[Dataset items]
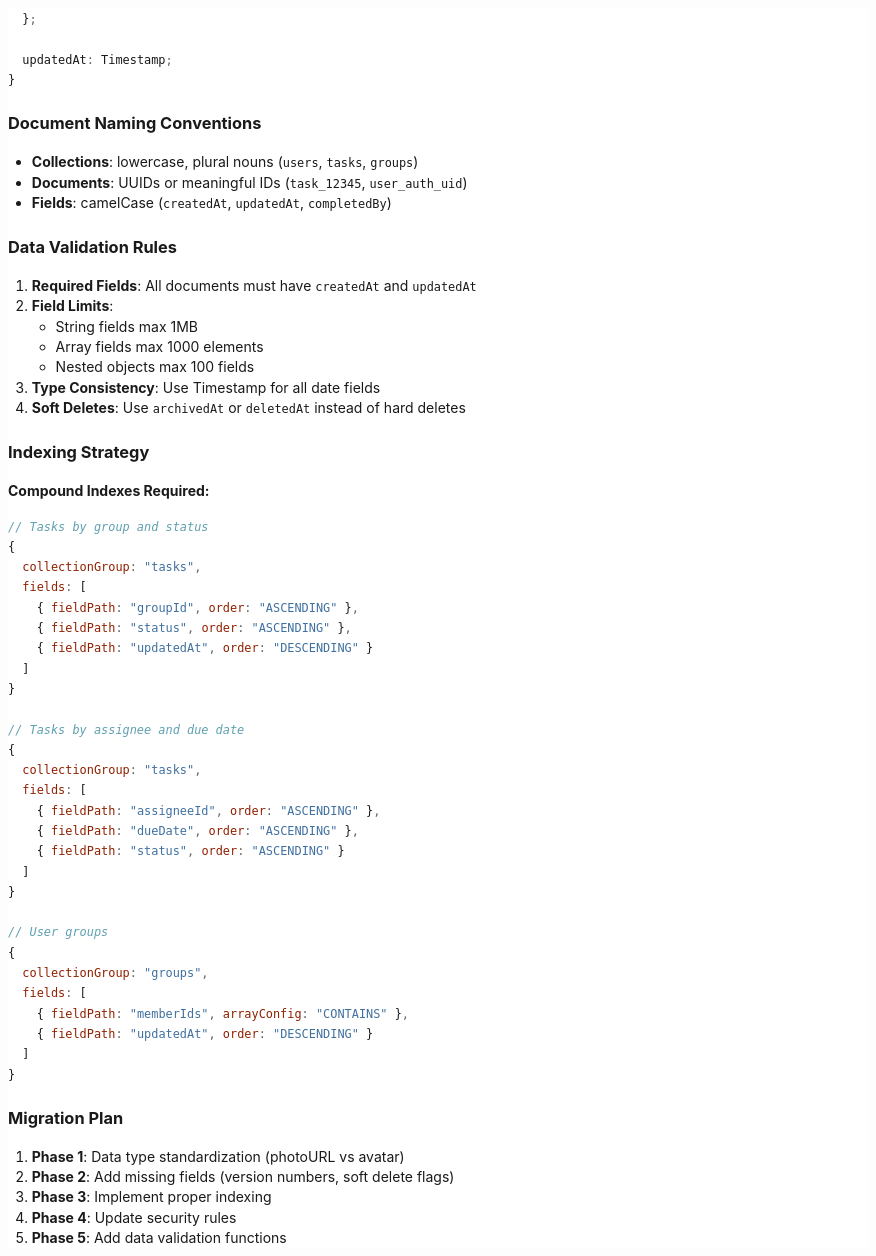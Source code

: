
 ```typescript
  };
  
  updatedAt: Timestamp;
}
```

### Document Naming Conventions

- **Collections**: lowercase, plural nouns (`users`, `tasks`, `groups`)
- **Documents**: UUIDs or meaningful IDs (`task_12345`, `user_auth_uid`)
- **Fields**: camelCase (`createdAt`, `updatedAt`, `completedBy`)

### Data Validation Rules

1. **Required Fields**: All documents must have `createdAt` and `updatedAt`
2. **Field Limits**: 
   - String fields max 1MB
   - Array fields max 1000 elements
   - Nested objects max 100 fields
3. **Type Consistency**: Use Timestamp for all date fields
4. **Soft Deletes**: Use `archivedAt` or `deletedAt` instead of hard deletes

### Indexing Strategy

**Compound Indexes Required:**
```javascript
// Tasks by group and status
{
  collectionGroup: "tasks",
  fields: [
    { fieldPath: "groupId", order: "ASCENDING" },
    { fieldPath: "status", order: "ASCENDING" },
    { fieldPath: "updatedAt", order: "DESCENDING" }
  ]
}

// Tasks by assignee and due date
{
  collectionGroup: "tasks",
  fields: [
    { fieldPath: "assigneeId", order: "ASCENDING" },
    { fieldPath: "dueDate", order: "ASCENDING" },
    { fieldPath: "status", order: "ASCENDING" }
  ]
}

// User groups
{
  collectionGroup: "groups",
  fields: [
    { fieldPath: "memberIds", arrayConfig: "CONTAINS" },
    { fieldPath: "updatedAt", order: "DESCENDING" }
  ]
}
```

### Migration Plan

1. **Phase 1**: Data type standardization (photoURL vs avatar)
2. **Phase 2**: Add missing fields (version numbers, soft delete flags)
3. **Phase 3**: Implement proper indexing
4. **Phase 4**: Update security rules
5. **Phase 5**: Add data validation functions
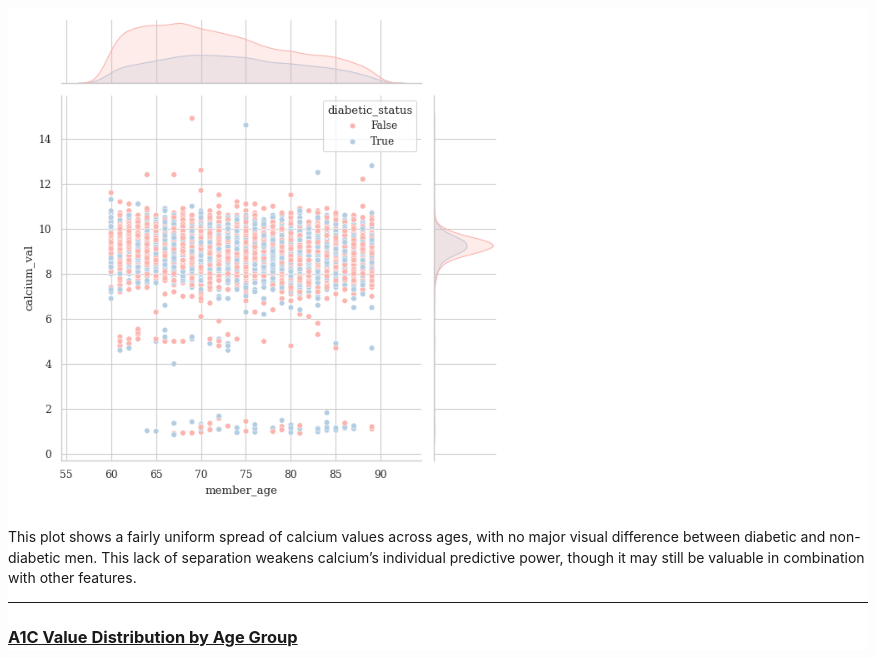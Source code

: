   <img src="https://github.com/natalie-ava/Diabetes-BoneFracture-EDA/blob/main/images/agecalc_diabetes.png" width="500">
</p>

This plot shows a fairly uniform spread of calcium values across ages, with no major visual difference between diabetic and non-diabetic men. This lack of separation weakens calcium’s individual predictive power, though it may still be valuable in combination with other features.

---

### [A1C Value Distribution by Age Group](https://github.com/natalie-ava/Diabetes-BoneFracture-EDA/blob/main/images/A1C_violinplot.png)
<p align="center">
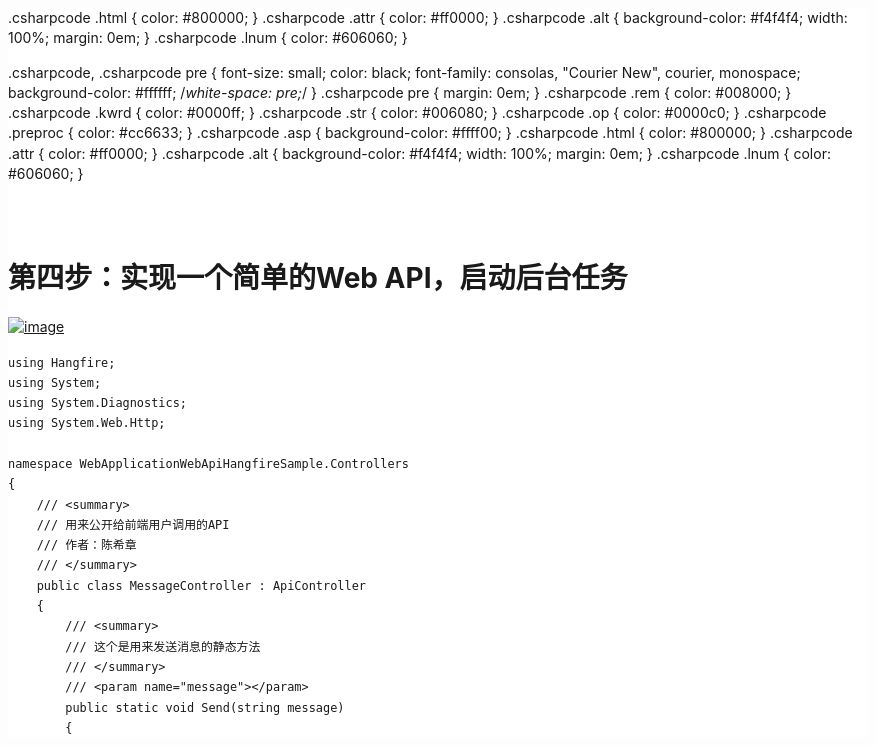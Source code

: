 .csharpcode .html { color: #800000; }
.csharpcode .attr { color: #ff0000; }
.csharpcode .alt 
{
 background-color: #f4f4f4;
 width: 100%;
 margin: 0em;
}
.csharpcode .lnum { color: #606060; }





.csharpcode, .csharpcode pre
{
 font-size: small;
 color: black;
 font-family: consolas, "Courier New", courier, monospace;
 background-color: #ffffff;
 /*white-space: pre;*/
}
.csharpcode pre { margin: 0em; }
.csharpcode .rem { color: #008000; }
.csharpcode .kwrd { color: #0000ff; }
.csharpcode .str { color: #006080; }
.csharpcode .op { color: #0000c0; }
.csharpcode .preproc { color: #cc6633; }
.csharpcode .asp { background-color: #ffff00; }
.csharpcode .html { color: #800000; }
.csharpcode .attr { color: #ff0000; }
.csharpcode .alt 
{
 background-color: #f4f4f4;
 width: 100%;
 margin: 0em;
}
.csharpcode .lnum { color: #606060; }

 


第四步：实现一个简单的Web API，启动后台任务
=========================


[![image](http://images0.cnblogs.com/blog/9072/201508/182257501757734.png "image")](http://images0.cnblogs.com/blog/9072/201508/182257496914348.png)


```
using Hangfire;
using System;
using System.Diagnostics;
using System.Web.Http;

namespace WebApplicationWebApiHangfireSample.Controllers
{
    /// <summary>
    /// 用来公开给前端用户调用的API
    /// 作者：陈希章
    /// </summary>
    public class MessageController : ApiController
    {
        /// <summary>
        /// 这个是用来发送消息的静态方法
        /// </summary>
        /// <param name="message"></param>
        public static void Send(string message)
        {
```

● **EXERCISE PROMPT**:
Each line above that includes "ASCENDING" counts once; state the total and nothing more.

● **RESPONSE AREA**:
5